The purchase comes on the heels of Capital One launching its digital wallet app. The bank is also one of only a few named financial institutions to make Apple's mobile payment capabilities available at Apple Pay's expected October launch. 

The bank has bought a mobile startup that creates geo-located offers (Bankons), a spinoff from Citi that develops software that analyzes spending data (Bundle), VeriFone's mobile point-of-sale card-swiping device (Sail), and ING Direct.

Adaptive Path, which will keep its name, said the design firm is staying together as a group. Everyone at the target firm was offered an opportunity to work for Capital One and all of the design firm's execs will join the bank, the company said.
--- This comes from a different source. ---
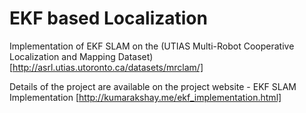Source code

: # EKF based Localization

Implementation of EKF SLAM on the (UTIAS Multi-Robot Cooperative Localization and Mapping Dataset) [http://asrl.utias.utoronto.ca/datasets/mrclam/] 

Details of the project are available on the project website - EKF SLAM Implementation [http://kumarakshay.me/ekf_implementation.html]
The acquisition could help pressure rivals to strengthen their internal design teams, and in turn, raise the bar for financial services experiences more broadly.

Better user experiences have been much talked about within banking for months. And there have been some notable investments to make it so. Monitise, a mobile banking and payments vendor, announced in September 2013 it acquired Grapple Mobile Ltd, a mobile design agency.

JPMorgan Chase hired Tim Parsey, a former Yahoo design exec, and recently updated its app to include local imagery at login. (Someone in LA would see the Santa Monica pier, for example). 

Capital One has publicly stressed the importance of design for years. It operates chic cafes, where developers and others can hang out, in addition to running several innovation labs.

In July, the bank scored Dan Makoski as its vice president of design. Previously, Makoski worked for Google. 

"Design is central to Capital One's direct bank strategy," said Mary Monahan, executive vice president and research director for Javelin Strategy & Research.

The purchase could help speed up future projects in the bank's ongoing quest to figure out how to make innovation work, say analysts. It also offers an example of how to score elusive talent: buy the company.

Broadly, banks are under more pressure to focus on better design because of the flood of emerging form factors.

"I think every leading bank needs to be thinking about design now," said Monahan.